Stored data:
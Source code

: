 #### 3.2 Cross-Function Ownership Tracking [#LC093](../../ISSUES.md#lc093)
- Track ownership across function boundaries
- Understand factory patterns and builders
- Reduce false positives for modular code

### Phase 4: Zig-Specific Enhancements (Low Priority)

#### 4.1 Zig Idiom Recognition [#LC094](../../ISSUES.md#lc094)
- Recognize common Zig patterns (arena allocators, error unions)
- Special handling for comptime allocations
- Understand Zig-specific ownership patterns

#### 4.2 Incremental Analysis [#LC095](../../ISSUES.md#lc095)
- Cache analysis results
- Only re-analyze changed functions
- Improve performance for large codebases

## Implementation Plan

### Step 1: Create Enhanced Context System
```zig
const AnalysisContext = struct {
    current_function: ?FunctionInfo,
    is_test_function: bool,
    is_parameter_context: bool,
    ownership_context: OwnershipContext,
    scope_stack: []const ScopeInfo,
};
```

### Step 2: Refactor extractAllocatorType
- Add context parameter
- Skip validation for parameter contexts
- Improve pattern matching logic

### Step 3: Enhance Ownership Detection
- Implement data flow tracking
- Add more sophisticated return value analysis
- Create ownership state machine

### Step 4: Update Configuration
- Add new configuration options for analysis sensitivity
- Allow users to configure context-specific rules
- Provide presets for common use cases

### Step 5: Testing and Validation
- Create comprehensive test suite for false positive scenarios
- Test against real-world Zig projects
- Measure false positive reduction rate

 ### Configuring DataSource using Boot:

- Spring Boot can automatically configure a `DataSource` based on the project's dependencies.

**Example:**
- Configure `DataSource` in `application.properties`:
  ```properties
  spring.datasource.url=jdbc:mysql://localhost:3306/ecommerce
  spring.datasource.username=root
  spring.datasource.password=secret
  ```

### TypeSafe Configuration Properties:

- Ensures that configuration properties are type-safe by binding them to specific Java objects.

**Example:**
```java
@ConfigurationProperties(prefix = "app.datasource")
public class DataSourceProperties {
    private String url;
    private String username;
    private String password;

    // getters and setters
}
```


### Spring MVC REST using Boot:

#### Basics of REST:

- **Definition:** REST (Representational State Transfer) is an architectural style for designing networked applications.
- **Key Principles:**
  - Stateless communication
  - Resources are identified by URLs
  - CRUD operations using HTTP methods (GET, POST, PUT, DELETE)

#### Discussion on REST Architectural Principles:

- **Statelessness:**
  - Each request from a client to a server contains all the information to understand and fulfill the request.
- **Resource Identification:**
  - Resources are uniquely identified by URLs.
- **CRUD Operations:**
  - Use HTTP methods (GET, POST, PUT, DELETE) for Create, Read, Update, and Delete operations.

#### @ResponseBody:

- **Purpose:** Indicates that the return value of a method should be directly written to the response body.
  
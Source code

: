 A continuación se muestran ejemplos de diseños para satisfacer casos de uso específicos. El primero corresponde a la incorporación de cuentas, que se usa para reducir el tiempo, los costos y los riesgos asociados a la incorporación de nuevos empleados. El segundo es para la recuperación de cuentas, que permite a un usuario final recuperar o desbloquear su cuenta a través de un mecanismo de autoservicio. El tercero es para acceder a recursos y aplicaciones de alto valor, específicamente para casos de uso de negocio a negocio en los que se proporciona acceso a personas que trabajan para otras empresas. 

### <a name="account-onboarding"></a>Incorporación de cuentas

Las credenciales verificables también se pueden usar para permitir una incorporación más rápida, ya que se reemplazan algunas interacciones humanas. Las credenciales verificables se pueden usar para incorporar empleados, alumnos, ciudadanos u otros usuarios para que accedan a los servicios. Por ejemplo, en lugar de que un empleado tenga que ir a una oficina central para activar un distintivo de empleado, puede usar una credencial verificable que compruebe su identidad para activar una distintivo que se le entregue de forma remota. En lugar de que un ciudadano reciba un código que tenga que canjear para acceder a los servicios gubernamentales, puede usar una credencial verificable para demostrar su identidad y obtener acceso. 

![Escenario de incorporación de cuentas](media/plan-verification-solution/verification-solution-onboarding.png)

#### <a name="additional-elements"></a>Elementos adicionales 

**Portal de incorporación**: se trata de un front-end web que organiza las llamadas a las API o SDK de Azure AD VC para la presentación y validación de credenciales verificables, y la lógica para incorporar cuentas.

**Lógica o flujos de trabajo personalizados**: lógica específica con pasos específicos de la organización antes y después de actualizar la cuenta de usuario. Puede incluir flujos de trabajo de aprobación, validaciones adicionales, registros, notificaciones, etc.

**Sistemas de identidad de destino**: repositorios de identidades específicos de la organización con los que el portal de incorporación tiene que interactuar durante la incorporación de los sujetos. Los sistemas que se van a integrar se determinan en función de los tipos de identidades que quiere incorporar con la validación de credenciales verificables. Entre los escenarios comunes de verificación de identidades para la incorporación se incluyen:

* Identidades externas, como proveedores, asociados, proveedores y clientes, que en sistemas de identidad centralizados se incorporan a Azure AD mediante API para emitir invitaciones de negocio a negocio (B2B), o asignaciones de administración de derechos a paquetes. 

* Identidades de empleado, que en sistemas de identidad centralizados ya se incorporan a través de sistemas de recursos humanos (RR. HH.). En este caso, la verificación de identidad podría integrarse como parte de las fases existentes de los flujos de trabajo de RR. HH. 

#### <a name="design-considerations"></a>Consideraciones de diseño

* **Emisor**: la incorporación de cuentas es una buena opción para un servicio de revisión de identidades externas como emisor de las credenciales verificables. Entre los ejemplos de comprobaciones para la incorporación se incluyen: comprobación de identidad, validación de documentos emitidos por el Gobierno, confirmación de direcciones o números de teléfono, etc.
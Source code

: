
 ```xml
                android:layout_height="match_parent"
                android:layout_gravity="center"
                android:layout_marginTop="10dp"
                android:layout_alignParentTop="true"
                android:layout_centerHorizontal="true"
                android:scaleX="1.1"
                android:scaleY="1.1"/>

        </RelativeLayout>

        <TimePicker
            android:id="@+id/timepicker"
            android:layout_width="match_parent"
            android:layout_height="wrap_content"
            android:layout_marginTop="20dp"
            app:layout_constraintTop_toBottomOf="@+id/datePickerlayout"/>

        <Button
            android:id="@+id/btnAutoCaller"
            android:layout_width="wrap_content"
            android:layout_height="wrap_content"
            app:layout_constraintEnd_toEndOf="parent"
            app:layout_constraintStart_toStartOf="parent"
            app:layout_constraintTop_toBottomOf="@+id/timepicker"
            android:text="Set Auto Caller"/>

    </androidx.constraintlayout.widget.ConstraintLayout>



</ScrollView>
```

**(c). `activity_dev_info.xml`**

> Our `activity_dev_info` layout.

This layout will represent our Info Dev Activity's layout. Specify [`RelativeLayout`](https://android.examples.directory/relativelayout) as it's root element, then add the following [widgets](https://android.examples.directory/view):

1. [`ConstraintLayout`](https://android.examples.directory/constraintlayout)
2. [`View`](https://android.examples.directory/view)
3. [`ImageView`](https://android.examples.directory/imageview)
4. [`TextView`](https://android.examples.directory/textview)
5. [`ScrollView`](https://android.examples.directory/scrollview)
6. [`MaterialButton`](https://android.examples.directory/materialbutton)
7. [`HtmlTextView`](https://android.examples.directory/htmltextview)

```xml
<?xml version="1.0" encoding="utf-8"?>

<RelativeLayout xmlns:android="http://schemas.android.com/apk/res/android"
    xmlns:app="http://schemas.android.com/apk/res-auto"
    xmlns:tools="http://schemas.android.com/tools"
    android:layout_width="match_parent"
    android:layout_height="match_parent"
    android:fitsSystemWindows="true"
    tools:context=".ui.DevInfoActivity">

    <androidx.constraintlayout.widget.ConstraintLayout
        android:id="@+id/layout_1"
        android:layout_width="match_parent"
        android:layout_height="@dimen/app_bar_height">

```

Problem statement: Copy, from the lines above, each one that holds "methods".

Exercise answer:
  - CRUD operations using HTTP methods (GET, POST, PUT, DELETE)
  - Use HTTP methods (GET, POST, PUT, DELETE) for Create, Read, Update, and Delete operations.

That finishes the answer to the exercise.